A lack of vision and poor enforcement of planning rules are major reasons why the capital’s growth has come at huge costs to the environment and quality of life for residents.
The recent amendment to the current Detailed Area Plan for Dhaka by a cabinet committee, approving alterations to allow major housing schemes around Badda, on areas identified as flood flow control zones, has caused considerable debate.
In anticipation of objections, the committee laid down requirements for separate concrete drainage systems for storm water and waste management, and specified that water bodies should be protected and the developments will be required to install effluent treatment plants.
While it is to be hoped that these rules will be properly enforced so they achieve their aim, past precedents are poor. In a city where illegally built structures are not uncommon, there is little surprise if changes are made to core parts of the DAP itself.

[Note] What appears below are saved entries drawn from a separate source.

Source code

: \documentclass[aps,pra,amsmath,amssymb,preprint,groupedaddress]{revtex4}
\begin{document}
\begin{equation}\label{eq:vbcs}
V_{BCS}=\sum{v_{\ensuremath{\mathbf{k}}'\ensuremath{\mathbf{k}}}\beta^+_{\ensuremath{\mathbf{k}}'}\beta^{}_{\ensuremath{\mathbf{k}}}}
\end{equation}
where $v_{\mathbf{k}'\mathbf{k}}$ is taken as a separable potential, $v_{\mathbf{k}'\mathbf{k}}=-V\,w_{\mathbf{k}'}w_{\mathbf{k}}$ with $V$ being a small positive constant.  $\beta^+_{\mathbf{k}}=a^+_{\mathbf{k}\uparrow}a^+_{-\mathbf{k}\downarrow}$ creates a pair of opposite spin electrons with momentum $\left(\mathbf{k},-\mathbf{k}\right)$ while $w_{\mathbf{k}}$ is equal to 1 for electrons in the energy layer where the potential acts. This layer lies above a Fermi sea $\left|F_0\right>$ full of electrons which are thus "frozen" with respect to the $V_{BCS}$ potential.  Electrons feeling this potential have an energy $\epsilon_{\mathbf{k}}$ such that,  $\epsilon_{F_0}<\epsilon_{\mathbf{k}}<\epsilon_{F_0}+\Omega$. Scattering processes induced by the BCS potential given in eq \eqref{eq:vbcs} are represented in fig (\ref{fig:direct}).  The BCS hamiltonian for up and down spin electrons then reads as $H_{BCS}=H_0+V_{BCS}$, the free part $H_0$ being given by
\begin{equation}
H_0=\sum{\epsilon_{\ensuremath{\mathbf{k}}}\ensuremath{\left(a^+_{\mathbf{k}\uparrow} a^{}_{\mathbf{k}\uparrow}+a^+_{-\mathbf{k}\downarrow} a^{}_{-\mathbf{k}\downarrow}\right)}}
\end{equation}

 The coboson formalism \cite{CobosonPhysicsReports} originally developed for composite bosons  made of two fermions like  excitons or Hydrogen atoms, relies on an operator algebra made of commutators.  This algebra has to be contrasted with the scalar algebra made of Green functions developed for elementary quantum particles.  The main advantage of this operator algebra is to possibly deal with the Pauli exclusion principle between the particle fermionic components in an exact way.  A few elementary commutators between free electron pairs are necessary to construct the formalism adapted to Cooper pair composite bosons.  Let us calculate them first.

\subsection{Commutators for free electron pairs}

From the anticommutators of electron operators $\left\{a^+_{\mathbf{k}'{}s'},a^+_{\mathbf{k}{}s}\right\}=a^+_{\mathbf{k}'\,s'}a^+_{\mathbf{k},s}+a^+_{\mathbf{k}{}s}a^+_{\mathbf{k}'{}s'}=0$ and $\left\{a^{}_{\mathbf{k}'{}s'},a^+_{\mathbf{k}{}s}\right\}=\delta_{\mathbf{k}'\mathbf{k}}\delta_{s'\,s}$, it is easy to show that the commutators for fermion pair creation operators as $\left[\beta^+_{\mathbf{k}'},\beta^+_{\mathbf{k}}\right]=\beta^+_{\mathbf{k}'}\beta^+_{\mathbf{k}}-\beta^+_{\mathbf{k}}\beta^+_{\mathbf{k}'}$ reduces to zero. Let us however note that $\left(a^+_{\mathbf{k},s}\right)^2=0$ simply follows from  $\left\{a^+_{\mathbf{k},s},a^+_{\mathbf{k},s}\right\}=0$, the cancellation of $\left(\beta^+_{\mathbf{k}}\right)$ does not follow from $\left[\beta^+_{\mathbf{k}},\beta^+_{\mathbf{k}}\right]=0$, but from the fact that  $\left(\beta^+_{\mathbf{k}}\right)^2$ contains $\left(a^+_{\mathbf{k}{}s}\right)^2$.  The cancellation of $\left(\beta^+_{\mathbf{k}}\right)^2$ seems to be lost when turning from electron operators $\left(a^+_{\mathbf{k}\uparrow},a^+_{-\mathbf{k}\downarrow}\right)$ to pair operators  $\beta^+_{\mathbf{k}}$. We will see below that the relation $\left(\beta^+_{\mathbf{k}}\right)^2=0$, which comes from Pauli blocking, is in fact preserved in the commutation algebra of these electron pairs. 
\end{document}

Consistency in the enforcement of planning rules has to be a pre-requisite to ensuring that the future growth of the city is sustainable and viable.
More vision and strategy is needed as well. Dhaka’s limited land space is shaped by water. It needs to ensure its rivers and canals are not blighted by encroachment and waste dumping, but instead are nurtured and valued as core features of the city .
Improving transportation is most vital. Not only can this reduce congestion within the city, but by encouraging relocation of some industries around the country, it can facilitate more productive and environmentally sensitive use of land.